## [Task requirements]
Keeping every character as it is, transcribe the entries below.

## [Stored data]
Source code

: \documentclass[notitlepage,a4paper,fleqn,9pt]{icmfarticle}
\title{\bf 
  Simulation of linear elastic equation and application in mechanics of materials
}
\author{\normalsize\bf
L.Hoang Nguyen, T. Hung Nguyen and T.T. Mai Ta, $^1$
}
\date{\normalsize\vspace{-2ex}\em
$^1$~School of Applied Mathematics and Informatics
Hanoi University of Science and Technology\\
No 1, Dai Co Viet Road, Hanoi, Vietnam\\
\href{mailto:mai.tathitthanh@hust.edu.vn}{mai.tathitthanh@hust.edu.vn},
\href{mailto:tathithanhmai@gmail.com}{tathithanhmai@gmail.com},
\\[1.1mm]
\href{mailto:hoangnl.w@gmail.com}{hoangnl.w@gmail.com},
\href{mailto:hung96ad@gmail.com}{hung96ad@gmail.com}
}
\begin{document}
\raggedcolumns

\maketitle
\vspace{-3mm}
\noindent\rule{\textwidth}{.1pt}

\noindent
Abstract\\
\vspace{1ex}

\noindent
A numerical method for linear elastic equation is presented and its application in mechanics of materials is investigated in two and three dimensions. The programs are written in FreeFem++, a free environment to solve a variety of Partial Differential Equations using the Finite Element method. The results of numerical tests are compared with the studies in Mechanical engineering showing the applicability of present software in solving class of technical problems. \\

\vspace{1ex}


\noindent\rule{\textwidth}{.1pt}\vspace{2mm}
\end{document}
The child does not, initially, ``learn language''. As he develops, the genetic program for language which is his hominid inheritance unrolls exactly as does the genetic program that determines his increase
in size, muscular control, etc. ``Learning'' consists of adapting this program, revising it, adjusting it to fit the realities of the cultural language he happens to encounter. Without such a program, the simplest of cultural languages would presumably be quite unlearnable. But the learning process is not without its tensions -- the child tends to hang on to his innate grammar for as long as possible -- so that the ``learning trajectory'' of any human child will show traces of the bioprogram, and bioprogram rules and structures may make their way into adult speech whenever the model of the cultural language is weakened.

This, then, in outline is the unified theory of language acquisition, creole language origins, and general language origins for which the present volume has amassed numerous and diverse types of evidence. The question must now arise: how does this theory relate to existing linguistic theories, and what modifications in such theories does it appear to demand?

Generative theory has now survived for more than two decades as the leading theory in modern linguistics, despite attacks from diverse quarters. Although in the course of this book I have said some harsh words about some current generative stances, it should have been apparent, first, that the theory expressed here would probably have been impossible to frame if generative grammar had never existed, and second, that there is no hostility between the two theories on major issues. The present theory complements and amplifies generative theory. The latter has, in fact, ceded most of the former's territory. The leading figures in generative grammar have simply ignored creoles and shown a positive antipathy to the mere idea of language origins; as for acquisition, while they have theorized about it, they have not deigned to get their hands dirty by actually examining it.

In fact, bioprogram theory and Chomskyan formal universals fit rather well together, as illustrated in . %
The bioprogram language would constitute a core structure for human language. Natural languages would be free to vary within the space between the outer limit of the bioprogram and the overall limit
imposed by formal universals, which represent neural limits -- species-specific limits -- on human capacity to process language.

## [Task solution]
Source code

: \documentclass[notitlepage,a4paper,fleqn,9pt]{icmfarticle}
\title{\bf 
  Simulation of linear elastic equation and application in mechanics of materials
}
\author{\normalsize\bf
L.Hoang Nguyen, T. Hung Nguyen and T.T. Mai Ta, $^1$
}
\date{\normalsize\vspace{-2ex}\em
$^1$~School of Applied Mathematics and Informatics
Hanoi University of Science and Technology\\
No 1, Dai Co Viet Road, Hanoi, Vietnam\\
\href{mailto:mai.tathitthanh@hust.edu.vn}{mai.tathitthanh@hust.edu.vn},
\href{mailto:tathithanhmai@gmail.com}{tathithanhmai@gmail.com},
\\[1.1mm]
\href{mailto:hoangnl.w@gmail.com}{hoangnl.w@gmail.com},
\href{mailto:hung96ad@gmail.com}{hung96ad@gmail.com}
}
\begin{document}
\raggedcolumns

\maketitle
\vspace{-3mm}
\noindent\rule{\textwidth}{.1pt}

\noindent
Abstract\\
\vspace{1ex}

\noindent
A numerical method for linear elastic equation is presented and its application in mechanics of materials is investigated in two and three dimensions. The programs are written in FreeFem++, a free environment to solve a variety of Partial Differential Equations using the Finite Element method. The results of numerical tests are compared with the studies in Mechanical engineering showing the applicability of present software in solving class of technical problems. \\

\vspace{1ex}


\noindent\rule{\textwidth}{.1pt}\vspace{2mm}
\end{document}
The child does not, initially, ``learn language''. As he develops, the genetic program for language which is his hominid inheritance unrolls exactly as does the genetic program that determines his increase
in size, muscular control, etc. ``Learning'' consists of adapting this program, revising it, adjusting it to fit the realities of the cultural language he happens to encounter. Without such a program, the simplest of cultural languages would presumably be quite unlearnable. But the learning process is not without its tensions -- the child tends to hang on to his innate grammar for as long as possible -- so that the ``learning trajectory'' of any human child will show traces of the bioprogram, and bioprogram rules and structures may make their way into adult speech whenever the model of the cultural language is weakened.

This, then, in outline is the unified theory of language acquisition, creole language origins, and general language origins for which the present volume has amassed numerous and diverse types of evidence. The question must now arise: how does this theory relate to existing linguistic theories, and what modifications in such theories does it appear to demand?

Generative theory has now survived for more than two decades as the leading theory in modern linguistics, despite attacks from diverse quarters. Although in the course of this book I have said some harsh words about some current generative stances, it should have been apparent, first, that the theory expressed here would probably have been impossible to frame if generative grammar had never existed, and second, that there is no hostility between the two theories on major issues. The present theory complements and amplifies generative theory. The latter has, in fact, ceded most of the former's territory. The leading figures in generative grammar have simply ignored creoles and shown a positive antipathy to the mere idea of language origins; as for acquisition, while they have theorized about it, they have not deigned to get their hands dirty by actually examining it.

In fact, bioprogram theory and Chomskyan formal universals fit rather well together, as illustrated in . %
The bioprogram language would constitute a core structure for human language. Natural languages would be free to vary within the space between the outer limit of the bioprogram and the overall limit
imposed by formal universals, which represent neural limits -- species-specific limits -- on human capacity to process language.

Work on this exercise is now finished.